### EXERCISE PROMPT
Please copy out each line of the entries in which "center" appears.

Dataset entries:
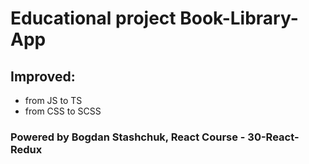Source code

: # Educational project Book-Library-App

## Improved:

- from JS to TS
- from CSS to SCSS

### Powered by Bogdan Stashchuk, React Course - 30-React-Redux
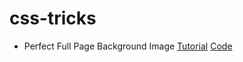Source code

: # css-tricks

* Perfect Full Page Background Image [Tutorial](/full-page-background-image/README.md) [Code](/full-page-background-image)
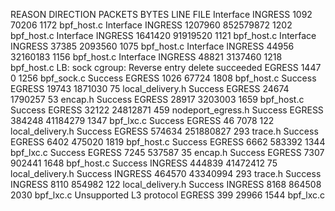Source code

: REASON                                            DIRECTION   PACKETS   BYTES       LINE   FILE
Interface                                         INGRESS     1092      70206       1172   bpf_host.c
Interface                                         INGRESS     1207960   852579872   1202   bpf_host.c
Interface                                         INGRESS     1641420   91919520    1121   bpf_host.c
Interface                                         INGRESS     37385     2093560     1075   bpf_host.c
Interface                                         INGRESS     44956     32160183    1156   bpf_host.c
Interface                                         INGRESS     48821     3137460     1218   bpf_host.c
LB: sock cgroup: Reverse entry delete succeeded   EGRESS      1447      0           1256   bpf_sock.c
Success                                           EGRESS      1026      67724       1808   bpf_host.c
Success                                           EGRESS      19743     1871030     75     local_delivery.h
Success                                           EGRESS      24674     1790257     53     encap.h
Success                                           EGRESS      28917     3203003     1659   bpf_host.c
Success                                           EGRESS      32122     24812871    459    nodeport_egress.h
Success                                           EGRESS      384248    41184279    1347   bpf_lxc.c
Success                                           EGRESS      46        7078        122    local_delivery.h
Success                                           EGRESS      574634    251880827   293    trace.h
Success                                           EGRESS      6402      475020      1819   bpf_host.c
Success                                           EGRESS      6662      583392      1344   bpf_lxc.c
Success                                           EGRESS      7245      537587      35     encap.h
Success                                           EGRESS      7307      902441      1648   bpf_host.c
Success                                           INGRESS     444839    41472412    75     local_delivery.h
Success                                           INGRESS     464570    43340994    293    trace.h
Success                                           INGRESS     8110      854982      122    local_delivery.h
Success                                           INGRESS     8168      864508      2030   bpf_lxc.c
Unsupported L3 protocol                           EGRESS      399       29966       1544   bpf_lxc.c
--
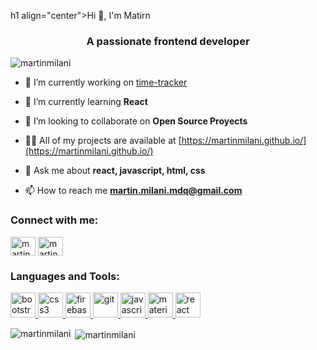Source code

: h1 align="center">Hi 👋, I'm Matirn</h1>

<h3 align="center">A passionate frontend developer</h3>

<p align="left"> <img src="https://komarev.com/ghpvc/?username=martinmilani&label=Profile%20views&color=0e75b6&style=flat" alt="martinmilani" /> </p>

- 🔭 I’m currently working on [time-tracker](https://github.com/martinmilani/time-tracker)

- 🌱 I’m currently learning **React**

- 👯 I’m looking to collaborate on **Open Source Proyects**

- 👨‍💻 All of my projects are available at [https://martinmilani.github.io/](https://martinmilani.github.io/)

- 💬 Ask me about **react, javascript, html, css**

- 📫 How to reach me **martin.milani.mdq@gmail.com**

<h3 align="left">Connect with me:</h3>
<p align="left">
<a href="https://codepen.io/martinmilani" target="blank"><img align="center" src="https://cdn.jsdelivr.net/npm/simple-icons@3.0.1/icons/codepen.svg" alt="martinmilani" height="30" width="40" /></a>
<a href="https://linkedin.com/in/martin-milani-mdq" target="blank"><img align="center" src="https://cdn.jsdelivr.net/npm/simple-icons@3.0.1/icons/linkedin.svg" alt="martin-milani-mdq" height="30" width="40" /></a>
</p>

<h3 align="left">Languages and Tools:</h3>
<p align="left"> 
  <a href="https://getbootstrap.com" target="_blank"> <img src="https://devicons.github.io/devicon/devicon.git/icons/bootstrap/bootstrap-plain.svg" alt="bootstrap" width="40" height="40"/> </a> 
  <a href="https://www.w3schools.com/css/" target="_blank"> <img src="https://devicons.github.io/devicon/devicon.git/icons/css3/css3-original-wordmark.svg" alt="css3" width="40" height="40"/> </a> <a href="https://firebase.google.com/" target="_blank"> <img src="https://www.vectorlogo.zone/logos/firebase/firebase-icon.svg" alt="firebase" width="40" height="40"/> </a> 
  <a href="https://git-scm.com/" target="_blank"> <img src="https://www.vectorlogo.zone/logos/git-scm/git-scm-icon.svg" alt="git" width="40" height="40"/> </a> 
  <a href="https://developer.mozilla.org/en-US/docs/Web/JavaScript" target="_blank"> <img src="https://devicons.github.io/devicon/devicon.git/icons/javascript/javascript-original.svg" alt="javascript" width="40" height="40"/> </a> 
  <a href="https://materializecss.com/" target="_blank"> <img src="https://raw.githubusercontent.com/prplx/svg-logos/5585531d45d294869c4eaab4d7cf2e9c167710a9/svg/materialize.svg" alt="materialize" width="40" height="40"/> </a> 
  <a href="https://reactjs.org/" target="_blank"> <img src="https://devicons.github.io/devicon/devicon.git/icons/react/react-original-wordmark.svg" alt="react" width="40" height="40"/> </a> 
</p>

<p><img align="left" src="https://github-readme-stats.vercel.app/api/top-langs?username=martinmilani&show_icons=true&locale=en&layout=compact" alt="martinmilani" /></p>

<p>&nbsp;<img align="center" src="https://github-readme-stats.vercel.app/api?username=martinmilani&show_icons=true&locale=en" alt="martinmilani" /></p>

### WORKED SOLUTION
: h1 align="center">Hi 👋, I'm Matirn</h1>
<h3 align="center">A passionate frontend developer</h3>
<a href="https://codepen.io/martinmilani" target="blank"><img align="center" src="https://cdn.jsdelivr.net/npm/simple-icons@3.0.1/icons/codepen.svg" alt="martinmilani" height="30" width="40" /></a>
<a href="https://linkedin.com/in/martin-milani-mdq" target="blank"><img align="center" src="https://cdn.jsdelivr.net/npm/simple-icons@3.0.1/icons/linkedin.svg" alt="martin-milani-mdq" height="30" width="40" /></a>
<p>&nbsp;<img align="center" src="https://github-readme-stats.vercel.app/api?username=martinmilani&show_icons=true&locale=en" alt="martinmilani" /></p>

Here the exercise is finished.